§ INPUT:
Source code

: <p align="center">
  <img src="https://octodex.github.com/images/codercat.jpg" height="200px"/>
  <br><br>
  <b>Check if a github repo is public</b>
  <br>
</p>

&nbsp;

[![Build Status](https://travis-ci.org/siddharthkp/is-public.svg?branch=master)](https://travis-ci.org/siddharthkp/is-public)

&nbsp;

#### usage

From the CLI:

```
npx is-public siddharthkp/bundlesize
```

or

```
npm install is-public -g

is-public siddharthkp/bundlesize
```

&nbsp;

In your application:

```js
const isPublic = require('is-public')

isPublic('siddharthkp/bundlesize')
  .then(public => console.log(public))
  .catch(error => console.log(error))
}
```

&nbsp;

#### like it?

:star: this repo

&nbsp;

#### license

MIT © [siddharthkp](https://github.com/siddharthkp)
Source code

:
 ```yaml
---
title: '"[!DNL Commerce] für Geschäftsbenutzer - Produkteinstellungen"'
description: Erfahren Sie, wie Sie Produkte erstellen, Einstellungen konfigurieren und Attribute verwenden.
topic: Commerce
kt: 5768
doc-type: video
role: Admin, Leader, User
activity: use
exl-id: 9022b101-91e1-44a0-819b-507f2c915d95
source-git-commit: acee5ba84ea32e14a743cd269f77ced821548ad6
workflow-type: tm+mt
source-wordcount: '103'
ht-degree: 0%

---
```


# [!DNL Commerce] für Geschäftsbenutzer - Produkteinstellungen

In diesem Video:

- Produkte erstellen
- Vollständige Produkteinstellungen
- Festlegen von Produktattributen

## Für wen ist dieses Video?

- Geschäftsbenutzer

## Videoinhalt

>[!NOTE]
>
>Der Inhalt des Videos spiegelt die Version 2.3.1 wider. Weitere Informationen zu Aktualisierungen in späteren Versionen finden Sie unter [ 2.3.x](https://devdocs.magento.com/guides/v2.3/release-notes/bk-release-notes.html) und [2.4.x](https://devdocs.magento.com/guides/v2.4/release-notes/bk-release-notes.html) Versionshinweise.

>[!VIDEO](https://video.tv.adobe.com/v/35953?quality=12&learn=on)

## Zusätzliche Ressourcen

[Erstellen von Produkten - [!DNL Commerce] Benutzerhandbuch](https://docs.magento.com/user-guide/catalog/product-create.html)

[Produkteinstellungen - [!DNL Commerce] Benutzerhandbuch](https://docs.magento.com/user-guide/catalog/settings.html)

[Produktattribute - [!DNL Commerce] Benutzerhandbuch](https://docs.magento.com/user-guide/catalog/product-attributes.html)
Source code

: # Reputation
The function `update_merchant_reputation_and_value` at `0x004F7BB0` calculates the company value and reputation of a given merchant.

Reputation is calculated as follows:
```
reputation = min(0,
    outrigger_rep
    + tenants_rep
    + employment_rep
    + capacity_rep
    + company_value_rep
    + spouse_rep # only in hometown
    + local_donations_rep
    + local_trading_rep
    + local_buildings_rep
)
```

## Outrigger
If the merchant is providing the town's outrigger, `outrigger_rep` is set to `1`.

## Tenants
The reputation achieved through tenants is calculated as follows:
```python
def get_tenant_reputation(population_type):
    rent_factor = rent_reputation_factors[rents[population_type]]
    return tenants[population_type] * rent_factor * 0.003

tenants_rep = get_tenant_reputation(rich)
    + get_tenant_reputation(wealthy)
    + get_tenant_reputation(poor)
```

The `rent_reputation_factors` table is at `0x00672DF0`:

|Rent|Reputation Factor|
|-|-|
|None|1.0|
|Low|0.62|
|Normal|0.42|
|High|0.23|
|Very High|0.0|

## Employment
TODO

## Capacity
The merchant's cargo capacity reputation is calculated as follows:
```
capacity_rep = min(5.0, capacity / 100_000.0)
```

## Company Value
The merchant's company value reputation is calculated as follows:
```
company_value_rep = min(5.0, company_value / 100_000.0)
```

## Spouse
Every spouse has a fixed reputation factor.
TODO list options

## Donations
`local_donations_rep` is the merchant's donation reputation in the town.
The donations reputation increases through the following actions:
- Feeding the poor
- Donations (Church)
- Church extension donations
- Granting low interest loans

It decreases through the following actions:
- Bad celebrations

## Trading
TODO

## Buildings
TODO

§ WHAT IS NEEDED: Lines that contain "github" should be pulled from the entries above and reported.

§ TASK ANSWER:
  <img src="https://octodex.github.com/images/codercat.jpg" height="200px"/>
  <b>Check if a github repo is public</b>
MIT © [siddharthkp](https://github.com/siddharthkp)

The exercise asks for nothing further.